The 14 metrics - plus their gotchas - used to select an emulator

( ESNUG 522 Item 3 ) -------------------------------------------- [04/18/13]

From: [ Jim Hogan of Vista Ventures LLC ]
Subject: The 14 metrics - plus their gotchas - used to select an emulator

Hi, John,

Here are the 14 major metrics that I feel a design team must consider when
deciding on what specific emulator to use on their project (if any):

     1.  Price/Gate
     2.  Initialization and Dedicated Support
     3.  Capacity
     4.  Primary Target Designs
     5.  Speed Range
     6.  Partitioning
     7.  Compile Time
     8.  Visibility
     9.  Debug
    10.  Virtual Platform API
    11.  Transactor Availability
    12.  Verification Language and Native Support
    13.  Number of Users
    14.  Memory Capacity

Below I explain in detail the impact and pitfalls each metric will have on
your team's emulation decision.

    - Jim Hogan
      Vista Ventures, LLC                        Los Gatos, CA

         ----    ----    ----    ----    ----    ----   ----

 1. Price/Gate 

    The actual cost of an emulator typically runs from 1-5 cents-per-gate
    for higher capacity emulators -- both processor-based and FPGA-based.
    There is usually some recurring cost for software and maintenance.

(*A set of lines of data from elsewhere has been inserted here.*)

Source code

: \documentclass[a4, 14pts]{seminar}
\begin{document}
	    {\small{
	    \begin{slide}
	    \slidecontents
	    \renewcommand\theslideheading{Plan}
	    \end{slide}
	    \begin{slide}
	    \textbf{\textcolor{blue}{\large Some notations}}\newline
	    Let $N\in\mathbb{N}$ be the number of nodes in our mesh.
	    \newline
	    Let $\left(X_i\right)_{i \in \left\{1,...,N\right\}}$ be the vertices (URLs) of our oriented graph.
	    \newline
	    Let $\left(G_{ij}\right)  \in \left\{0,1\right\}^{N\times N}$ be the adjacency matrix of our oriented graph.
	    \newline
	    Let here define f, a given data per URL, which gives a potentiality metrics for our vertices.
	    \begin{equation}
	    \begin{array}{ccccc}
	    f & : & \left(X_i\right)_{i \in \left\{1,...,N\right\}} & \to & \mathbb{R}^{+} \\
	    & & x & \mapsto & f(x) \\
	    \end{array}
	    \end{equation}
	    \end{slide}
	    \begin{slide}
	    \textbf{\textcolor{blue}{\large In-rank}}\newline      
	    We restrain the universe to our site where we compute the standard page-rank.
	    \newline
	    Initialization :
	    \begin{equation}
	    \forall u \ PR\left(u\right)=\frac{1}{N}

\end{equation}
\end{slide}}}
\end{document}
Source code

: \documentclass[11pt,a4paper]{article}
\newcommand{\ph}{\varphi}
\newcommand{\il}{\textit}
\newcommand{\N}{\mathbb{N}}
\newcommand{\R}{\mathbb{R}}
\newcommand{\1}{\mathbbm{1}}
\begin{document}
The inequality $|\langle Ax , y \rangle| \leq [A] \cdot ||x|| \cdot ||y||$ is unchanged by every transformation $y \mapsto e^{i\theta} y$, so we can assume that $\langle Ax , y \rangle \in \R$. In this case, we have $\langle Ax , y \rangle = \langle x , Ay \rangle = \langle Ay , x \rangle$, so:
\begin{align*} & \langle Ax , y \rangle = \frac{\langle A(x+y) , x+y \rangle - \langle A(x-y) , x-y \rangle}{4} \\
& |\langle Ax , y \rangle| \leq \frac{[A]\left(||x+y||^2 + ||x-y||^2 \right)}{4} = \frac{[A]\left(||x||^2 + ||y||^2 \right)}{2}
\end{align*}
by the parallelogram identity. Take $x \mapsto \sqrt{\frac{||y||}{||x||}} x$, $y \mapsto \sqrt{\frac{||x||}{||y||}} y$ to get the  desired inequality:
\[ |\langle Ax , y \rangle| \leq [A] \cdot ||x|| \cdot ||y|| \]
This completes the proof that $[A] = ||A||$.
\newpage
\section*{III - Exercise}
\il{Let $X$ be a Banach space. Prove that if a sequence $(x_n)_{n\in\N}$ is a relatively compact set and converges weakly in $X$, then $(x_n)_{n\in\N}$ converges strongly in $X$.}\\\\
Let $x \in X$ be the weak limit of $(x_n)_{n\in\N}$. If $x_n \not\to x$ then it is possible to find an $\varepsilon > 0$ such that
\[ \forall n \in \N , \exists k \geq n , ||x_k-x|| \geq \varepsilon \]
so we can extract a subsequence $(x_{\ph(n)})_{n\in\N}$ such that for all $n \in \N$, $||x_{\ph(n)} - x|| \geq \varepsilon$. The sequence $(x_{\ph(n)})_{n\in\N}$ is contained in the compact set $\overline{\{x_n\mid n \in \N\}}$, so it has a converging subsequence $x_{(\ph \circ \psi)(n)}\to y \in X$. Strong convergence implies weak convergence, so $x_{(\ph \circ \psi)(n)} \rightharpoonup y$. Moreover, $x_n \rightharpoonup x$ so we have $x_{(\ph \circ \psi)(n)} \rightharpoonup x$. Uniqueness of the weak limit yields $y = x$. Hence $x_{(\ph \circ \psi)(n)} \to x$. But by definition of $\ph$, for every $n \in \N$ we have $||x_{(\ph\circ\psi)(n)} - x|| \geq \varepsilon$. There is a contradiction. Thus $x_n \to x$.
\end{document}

    The lower capacity FPGA-based emulators are typically priced as
    separate HW and SW components.  The HW consists of off-the-shelf FPGA
    prototyping boards that typically cost 0.25 to 1 cent-per-gate.  The
    SW that provides emulation features on top of the prototyping boards
    are typically priced like software simulators.


 2. Initialization and Dedicated Support 

    When assessing an emulator's total cost of ownership, the cost of
    dedicated human support is a key factor, especially as it is an
    ongoing expense.  The large processor-based emulators virtually
    always require at least one support person, if not a team, dedicated
    to emulator support.  It's not due to any inherent issues with
    emulators; it's just the sheer scope and magnitude of the
    verification projects being tackled.

    The large FPGA-based emulators' need for dedicated support is similar,
    also depending on the size and complexity of the emulated designs
    and the number of end users involved.  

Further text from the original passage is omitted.